When the assay time was reduced to 2 min (Fig. 5c), identifying clear positive signals for mid-low concentrations became problematic for the naked eye, and the reddish background often led to more false positives. As a result, the accuracy rates for untrained individuals and human experts fell to 59.4% and 64.6%, respectively. In contrast, the TIMESAVER algorithm maintained a high accuracy of 80.6% in the 2-min assay. While the accuracy of human interpretation significantly decreased at lower concentrations (lower viral load), indicating a tendency for human error in rapid assessments, the AI-driven TIMESAVER algorithm showed greater precision, effectively handling background noise and unclear colorimetric signals. This allowed for fast assays with improved accuracy, showcasing the potential of AI in enhancing rapid diagnostic techniques.

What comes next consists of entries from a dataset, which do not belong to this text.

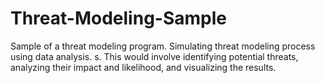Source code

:# Threat-Modeling-Sample
Sample of a threat modeling program. Simulating threat modeling process using data analysis. s. This would involve identifying potential threats, analyzing their impact and likelihood, and visualizing the results.
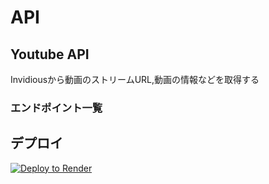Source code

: # API
## Youtube API
Invidiousから動画のストリームURL,動画の情報などを取得する
### エンドポイント一覧

## デプロイ
[![Deploy to Render](https://render.com/images/deploy-to-render-button.svg)](https://render.com/deploy?repo=https://github.com/chito-jp/Chitose-Tube)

Figure 5d displays the influence of clinical training data on ROC curves. Initially, we present ROC curves trained with a standard dataset (n = 594, shown in blue and labeled as ‘standard only’). We then demonstrate improved ROC curves achieved after additional training with clinical data (n = 694, shown in red and labeled as ‘standard and clinical’). The ROC curve is a widely used tool for assessing the clinical effectiveness of diagnostic models. The AUC with the inclusion of clinical data (0.80) exceeded that with the standard dataset alone (0.76). Although the TIMESAVER algorithm with a 2-min assay might not entirely match the accuracy standards of clinical laboratories, its ability to continuously improve diagnostic accuracy through learning from acquired images is notable. By further incorporating deep learning with clinical samples, we can enhance the clinical accuracy of our diagnostic approach.

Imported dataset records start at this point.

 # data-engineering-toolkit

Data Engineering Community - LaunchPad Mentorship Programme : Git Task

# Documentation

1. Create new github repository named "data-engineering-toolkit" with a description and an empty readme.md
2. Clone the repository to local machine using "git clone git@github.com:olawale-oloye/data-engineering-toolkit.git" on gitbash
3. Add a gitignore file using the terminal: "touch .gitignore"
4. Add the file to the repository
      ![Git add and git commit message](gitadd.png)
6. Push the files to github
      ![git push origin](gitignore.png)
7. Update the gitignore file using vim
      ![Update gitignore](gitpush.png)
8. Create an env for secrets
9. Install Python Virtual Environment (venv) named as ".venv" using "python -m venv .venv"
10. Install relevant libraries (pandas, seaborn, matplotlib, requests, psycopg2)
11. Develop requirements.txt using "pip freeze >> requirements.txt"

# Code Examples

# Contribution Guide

We demonstrate the capability of TIMESAVER to achieve accuracy levels comparable to those of human experts in the shortest possible time frame (Fig. 5e). We initiated the assay timer when the sample was introduced into the sample reservoir, capturing sequential images over time. We established five distinct datasets, each representing varying assay durations (0.5, 1, 2, 3, and 4 min). For example, in the case of a 1-min assay, we obtained 6 images with 10-s intervals. Our TIMESAVER model demonstrated that it requires only 1 min to attain accuracy equivalent to that achieved by untrained individuals. With a 2-min assay, we achieved an accuracy rate of 80.6%, surpassing the accuracy of human experts at the 15-min mark (78.1%). As depicted in Fig. S3, the samples reached the test line within 1 min, enabling the AI to precisely ascertain the assay results during the initial color development phase. In comparison to conventional human-conducted assays, where TIMESAVER completes the assay in just 2 min, it consistently outperforms human experts in terms of accuracy.

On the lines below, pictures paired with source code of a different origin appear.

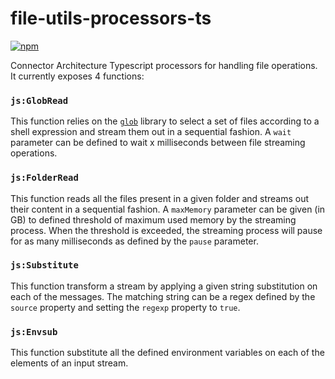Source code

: # file-utils-processors-ts

[![npm](https://img.shields.io/npm/v/file-utils-processors-ts.svg?style=popout)](https://npmjs.com/package/file-utils-processors-ts)

Connector Architecture Typescript processors for handling file operations. It currently exposes 4 functions:

### `js:GlobRead`

This function relies on the [`glob`](https://www.npmjs.com/package/glob) library to select a set of files according to a shell expression and stream them out in a sequential fashion. A `wait` parameter can be defined to wait x milliseconds between file streaming operations.

### `js:FolderRead`

This function reads all the files present in a given folder and streams out their content in a sequential fashion. A `maxMemory` parameter can be given (in GB) to defined threshold of maximum used memory by the streaming process. When the threshold is exceeded, the streaming process will pause for as many  milliseconds as defined by the `pause` parameter.

### `js:Substitute`

This function transform a stream by applying a given string substitution on each of the messages. The matching string can be a regex defined by the `source` property and setting the `regexp` property to `true`.

### `js:Envsub`

This function substitute all the defined environment variables on each of the elements of an input stream.
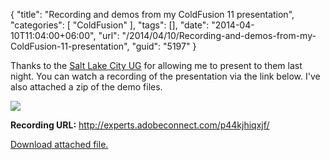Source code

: {
	"title": "Recording and demos from my ColdFusion 11 presentation",
	"categories": [
		"ColdFusion"
	],
	"tags": [],
	"date": "2014-04-10T11:04:00+06:00",
	"url": "/2014/04/10/Recording-and-demos-from-my-ColdFusion-11-presentation",
	"guid": "5197"
}

<p>
Thanks to the <a href="http://www.meetup.com/slcfug/">Salt Lake City UG</a> for allowing me to present to them last night. You can watch a recording of the presentation  via the link below. I've also attached a zip of the demo files.
</p>
<!--more-->
<p>
<img src="http://static.raymondcamden.com/images/cf11.png" />
</p>

<p>
<b>Recording URL:</b> <a href="http://experts.adobeconnect.com/p44kjhiqxjf/">http://experts.adobeconnect.com/p44kjhiqxjf/</a>
</p><p><a href='enclosures/C%3A%5Chosts%5C2013%2Eraymondcamden%2Ecom%5Cenclosures%2Fcf11%2Ezip'>Download attached file.</a></p>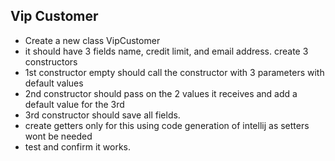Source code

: ## Vip Customer
- Create a new class VipCustomer
- it should have 3 fields name, credit limit, and email address.
 create 3 constructors
- 1st constructor empty should call the constructor with 3 parameters with default values
- 2nd constructor should pass on the 2 values it receives and add a default value for the 3rd
- 3rd constructor should save all fields.
- create getters only for this using code generation of intellij as setters wont be needed
- test and confirm it works.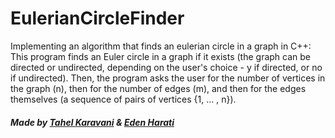 # EulerianCircleFinder
 Implementing an algorithm that finds an eulerian circle in a graph in C++:
 This program finds an Euler circle in a graph if it exists 
 (the graph can be directed or undirected, depending on the user's choice - y if directed, or no if undirected).
 Then, the program asks the user for the number of vertices in the graph (n), then for the number of edges (m),
 and then for the edges themselves (a sequence of pairs of vertices {1, ... , n}).

##### Made by [Tahel Karavani](https://github.com/tahelka) & [Eden Harati](https://github.com/EdenHarati)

The heat map indicates that human visual assessment, conducted by both untrained individuals and experts, shows a decrease in accuracy, particularly within the mid-low titer ranges (Fig. 5f). In the mid-low titer category, untrained individuals managed an average accuracy of only 29.2%, while human experts fared slightly better at 37.2%. In contrast, our algorithm achieved an accuracy rate of 84.6%. For the low titer category, the accuracy was even lower, with untrained individuals at 2.8% and human experts at 5.4%, but our deep learning algorithm significantly outperformed at 38.5% accuracy. In cases of high and middle titer concentrations, the TIMESAVER algorithm consistently provided reliable and accurate data, effectively eliminating the variability seen in human visual assessments.